The handle was turned on the sink to turn it off and she neared towards the fridge for the rest of the items when she heard her daughter speaking with seriousness to who she assumed would be her daughters. The refrigerator was closed carefully and she walked back to see what the matter was as it wasn't often it'd be heard.

"What's going on?" Agnetha asked. The eyes of her two older grandchildren were with a frown, sad and irritated with the lecturing they'd received.

"Do you want to say it?" Linda asked them gently.

"Mom, she already knows!"

"I know what?" Agnetha intervened again.

"Then I hope you apologized."

"Hey, Linda," her mother approached, setting her arm on her daughter to ease her. She didn't have to lecture them so hardly. She hadn't even known what the issue was.

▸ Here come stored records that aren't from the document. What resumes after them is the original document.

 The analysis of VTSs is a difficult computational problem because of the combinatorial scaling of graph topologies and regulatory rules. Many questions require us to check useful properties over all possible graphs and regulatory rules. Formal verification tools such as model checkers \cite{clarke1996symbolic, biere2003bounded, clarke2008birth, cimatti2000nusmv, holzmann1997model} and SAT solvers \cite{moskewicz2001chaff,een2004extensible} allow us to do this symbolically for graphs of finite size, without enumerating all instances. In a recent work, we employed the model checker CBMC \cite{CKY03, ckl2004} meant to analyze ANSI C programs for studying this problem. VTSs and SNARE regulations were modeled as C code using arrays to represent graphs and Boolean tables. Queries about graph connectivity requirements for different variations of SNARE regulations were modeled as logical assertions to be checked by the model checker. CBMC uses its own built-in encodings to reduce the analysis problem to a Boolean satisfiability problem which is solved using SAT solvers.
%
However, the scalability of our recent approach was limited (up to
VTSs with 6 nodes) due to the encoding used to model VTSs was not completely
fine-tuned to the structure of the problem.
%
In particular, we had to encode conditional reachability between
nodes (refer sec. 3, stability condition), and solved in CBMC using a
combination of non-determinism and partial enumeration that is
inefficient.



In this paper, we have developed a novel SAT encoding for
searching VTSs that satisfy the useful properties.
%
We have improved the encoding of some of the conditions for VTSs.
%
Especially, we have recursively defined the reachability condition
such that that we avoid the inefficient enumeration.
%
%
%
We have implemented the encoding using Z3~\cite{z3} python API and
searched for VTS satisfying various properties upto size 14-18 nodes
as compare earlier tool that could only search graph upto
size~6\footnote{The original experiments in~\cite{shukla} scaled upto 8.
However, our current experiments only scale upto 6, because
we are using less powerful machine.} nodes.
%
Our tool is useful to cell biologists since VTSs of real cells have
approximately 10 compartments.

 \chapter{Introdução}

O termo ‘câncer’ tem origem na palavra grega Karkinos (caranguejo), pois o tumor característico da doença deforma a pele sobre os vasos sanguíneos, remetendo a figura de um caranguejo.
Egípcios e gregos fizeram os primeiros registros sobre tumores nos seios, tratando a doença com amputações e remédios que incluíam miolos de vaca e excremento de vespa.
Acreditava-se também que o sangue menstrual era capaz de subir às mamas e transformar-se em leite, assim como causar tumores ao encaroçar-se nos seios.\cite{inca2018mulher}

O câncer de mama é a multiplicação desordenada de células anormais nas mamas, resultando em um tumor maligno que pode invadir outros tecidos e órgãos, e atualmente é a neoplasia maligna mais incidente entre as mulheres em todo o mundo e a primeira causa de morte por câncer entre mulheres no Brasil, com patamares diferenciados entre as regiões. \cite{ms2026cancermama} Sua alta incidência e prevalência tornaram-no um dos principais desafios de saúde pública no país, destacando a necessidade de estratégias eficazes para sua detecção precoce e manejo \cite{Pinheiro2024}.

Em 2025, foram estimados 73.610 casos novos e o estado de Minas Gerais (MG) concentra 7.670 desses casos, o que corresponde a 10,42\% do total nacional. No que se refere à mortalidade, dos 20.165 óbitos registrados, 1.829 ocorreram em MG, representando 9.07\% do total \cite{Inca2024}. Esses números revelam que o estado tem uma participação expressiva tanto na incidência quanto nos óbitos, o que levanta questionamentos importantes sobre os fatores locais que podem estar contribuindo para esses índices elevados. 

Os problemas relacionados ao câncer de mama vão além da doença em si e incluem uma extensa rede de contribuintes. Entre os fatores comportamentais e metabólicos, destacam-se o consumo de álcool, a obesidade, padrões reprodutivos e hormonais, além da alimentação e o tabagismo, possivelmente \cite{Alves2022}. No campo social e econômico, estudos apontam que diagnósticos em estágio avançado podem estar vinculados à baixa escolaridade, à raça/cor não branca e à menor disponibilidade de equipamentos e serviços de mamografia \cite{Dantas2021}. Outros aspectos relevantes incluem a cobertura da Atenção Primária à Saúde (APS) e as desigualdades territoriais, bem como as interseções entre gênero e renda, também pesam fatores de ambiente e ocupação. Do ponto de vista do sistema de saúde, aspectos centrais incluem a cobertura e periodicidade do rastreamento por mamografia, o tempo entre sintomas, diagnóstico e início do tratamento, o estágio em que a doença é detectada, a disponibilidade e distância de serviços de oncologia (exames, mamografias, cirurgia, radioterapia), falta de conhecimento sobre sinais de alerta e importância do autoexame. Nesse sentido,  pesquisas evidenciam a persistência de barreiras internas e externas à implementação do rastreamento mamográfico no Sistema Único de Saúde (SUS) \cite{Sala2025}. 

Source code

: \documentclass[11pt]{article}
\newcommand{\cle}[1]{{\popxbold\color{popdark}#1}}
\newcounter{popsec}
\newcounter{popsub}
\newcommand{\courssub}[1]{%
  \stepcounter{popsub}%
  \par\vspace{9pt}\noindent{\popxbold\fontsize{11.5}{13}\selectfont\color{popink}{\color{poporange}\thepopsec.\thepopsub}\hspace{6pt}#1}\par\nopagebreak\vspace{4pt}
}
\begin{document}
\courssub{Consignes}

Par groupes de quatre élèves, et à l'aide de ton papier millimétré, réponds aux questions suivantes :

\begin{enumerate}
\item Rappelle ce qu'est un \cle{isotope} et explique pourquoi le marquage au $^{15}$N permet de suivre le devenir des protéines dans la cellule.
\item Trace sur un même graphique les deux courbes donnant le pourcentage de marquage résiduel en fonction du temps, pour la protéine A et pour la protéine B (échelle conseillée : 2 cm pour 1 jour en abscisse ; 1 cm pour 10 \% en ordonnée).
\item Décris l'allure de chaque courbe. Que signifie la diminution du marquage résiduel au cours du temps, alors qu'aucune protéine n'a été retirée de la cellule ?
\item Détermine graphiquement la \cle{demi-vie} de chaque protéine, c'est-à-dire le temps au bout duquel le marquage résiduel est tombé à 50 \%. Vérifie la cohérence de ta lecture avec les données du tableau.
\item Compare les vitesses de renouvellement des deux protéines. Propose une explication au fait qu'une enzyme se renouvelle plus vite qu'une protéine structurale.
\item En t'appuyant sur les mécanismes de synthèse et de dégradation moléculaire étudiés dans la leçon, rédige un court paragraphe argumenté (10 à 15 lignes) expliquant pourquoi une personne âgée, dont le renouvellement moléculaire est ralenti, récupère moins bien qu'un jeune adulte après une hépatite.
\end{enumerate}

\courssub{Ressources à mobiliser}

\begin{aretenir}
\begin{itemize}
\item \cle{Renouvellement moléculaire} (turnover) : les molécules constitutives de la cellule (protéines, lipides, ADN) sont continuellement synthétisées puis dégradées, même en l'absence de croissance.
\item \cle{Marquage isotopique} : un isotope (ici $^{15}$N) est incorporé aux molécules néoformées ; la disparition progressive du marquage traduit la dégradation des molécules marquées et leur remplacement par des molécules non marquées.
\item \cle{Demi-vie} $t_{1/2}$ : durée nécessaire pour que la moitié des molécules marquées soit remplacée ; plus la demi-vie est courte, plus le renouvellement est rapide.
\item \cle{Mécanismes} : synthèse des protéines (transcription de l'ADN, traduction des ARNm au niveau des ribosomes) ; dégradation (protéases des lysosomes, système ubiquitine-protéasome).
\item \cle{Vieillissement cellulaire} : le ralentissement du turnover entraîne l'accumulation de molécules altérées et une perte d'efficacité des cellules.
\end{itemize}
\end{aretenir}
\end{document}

"Obviously I apologized! Do you think it makes me happy to know? I didn't mean to say anything about them. And I talked to one person! Just one person!" she cried. "It's not because of me everyone thinks they're together." Oh. That topic again, Agnetha understood.

"Ester, that isn't the point. It's that you should really know better than to trust someone you don't know about your grandparent's privacy."

"Okay, well I get it. Is it better if I don't go next time?"

"It's not what she means," her older sister told her.

"No. No, of course not," Agnetha added in. "Darling, it's not that serious. You did nothing and we already told you. It's not all up to you. It's beyond you."

"All I ask is that you be more careful next time," Linda told her daughter.

"She will be," Agnetha turned her head to say, and then faced Ester once again. "Why are we bringing this up again? It's fine, darling. It's nothing that we can't move past. So you said a word..."

"Even less."

"Exactly. You said less than a word and I have millions saying more than a hundred things."

"What's going on?" wondered Signe, entering the conversation, but only to the shy girl at the door.

"Ester's in trouble, kinda. For saying something at the after party. At Voyage. A lot of people are talking about grandpa and your grandma," Edith filled in. Signe frowned listening and she remained quiet.

"I really didn't mean to," she told her grandmother. "It came out. I wouldn't say anything about you guys to anyone."

"I know. I know you wouldn't," she smiled. Her eyes then drifted to Tilda and she looked at her playfully. "So that's what you wouldn't tell me yesterday? Hm?" Tilda's laugh was encouraged by her gentle grandmother meanwhile sitting with her legs up and arms around her knees.

"How do you think I practice keeping people's secrets?" Tilda leaned into her sister softly. "Take lessons," she teased.

"Who's going to help me with dinner?" Agnetha offered, pushing up off her knees, and groaning at the feeling in her legs for crouching like that. A subject change was necessary. She looked at her daughter and urged her to let it go. There was no use.